WORK TO BE COMPLETED =
Which lines of the entries below include "mongoose"? List them all.

Items from a data source
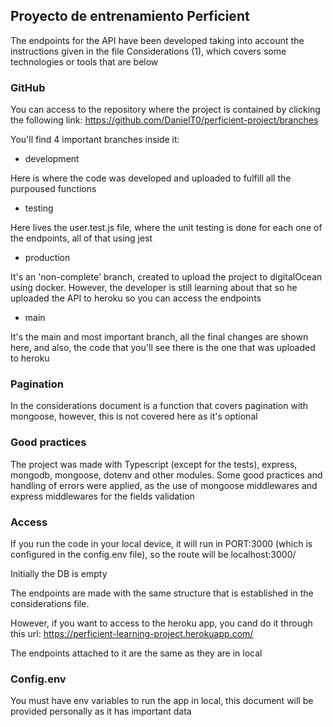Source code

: ## Proyecto de entrenamiento Perficient

The endpoints for the API have been developed taking into account the instructions given in the file Considerations (1), which covers some technologies or tools that are below

### GitHub

You can access to the repository where the project is contained by clicking the following link: https://github.com/DanielT0/perficient-project/branches

You'll find 4 important branches inside it:

- development

Here is where the code was developed and uploaded to fulfill all the purpoused functions

- testing

Here lives the user.test.js file, where the unit testing is done for each one of the endpoints, all of that using jest

- production

It's an 'non-complete' branch, created to upload the project to digitalOcean using docker. However, the developer is still learning about that so he uploaded the API to heroku so you can access the endpoints

- main

It's the main and most important branch, all the final changes are shown here, and also, the code that you'll see there is the one that was uploaded to heroku

### Pagination

In the considerations document is a function that covers pagination with mongoose, however, this is not covered here as it's optional

### Good practices

The project was made with Typescript (except for the tests), express, mongodb, mongoose, dotenv and other modules. Some good practices and handling of errors were applied, as the use of mongoose middlewares and express middlewares for the fields validation

### Access

If you run the code in your local device, it will run in PORT:3000 (which is configured in the config.env file), so the route will be localhost:3000/

Initially the DB is empty

The endpoints are made with the same structure that is established in the considerations file.

However, if you want to access to the heroku app, you cand do it through this url: https://perficient-learning-project.herokuapp.com/

The endpoints attached to it are the same as they are in local

### Config.env

You must have env variables to run the app in local, this document will be provided personally as it has important data
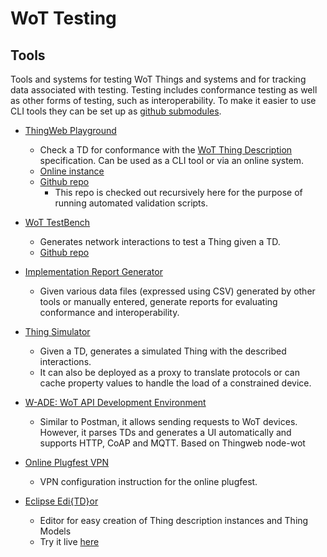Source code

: # WoT Testing

## Tools

Tools and systems for testing WoT Things and systems and for 
tracking data associated with testing.
Testing includes conformance testing as well as other forms
of testing, such as interoperability.
To make it easier to use CLI tools they can be set up as [github submodules](https://github.blog/2016-02-01-working-with-submodules/).

* [ThingWeb Playground](playground/README.md)
  * Check a TD for conformance with the 
     [WoT Thing Description](https://www.w3.org/TR/wot-thing-description/) specification.
     Can be used as a CLI tool or via an online system.
  * [Online instance](http://plugfest.thingweb.io/playground/)
  * [Github repo](https://github.com/thingweb/thingweb-playground)
    * This repo is checked out recursively here for the purpose of running automated validation scripts.
* [WoT TestBench](testbench/README.md)
  * Generates network interactions to test a Thing given a TD.
  * [Github repo](https://github.com/tum-esi/testbench)
* [Implementation Report Generator](implreportgen/README.md)
  * Given various data files (expressed using CSV) generated by other 
     tools or manually entered, generate reports for evaluating conformance
     and interoperability.
* [Thing Simulator](https://github.com/tum-esi/shadow-thing)
  * Given a TD, generates a simulated Thing with the described interactions.
  * It can also be deployed as a proxy to translate protocols or can cache property values to handle the load of a constrained device.

* [W-ADE: WoT API Development Environment](https://github.com/tum-esi/wade)
  * Similar to Postman, it allows sending requests to WoT devices. However, it parses TDs and generates a UI automatically and supports HTTP, CoAP and MQTT. Based on Thingweb node-wot

* [Online Plugfest VPN](vpn/README.md)
  * VPN configuration instruction for the online plugfest.

* [Eclipse Edi{TD}or](https://github.com/eclipse/editdor)
  * Editor for easy creation of Thing description instances and Thing Models
  * Try it live [here](https://eclipse.github.io/editdor/) 
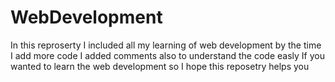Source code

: # WebDevelopment
In this reproserty I included all my learning of web development by the time I add more code
I added comments also to understand the code easly 
If you wanted to learn the web development so I hope this reposetry helps you
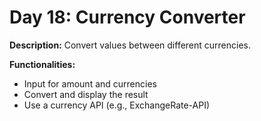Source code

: # Day 18: Currency Converter

**Description:** Convert values between different currencies.

**Functionalities:**

- Input for amount and currencies
- Convert and display the result
- Use a currency API (e.g., ExchangeRate-API)
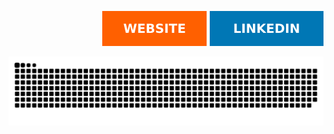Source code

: <p align="right">
<a href="https://sefakozan.github.io/" target="_blank" rel="nofollow"><img src="website.svg" alt="Website"></a>
<a href="https://www.linkedin.com/in/sefa-kozan/" target="_blank" rel="nofollow"><img src="linkedin.svg" alt="LinkedIn"></a>
</p>

![Snake animation](github-contribution-grid-snake.svg)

OUTPUT FOR THIS EXERCISE =
In the considerations document is a function that covers pagination with mongoose, however, this is not covered here as it's optional
The project was made with Typescript (except for the tests), express, mongodb, mongoose, dotenv and other modules. Some good practices and handling of errors were applied, as the use of mongoose middlewares and express middlewares for the fields validation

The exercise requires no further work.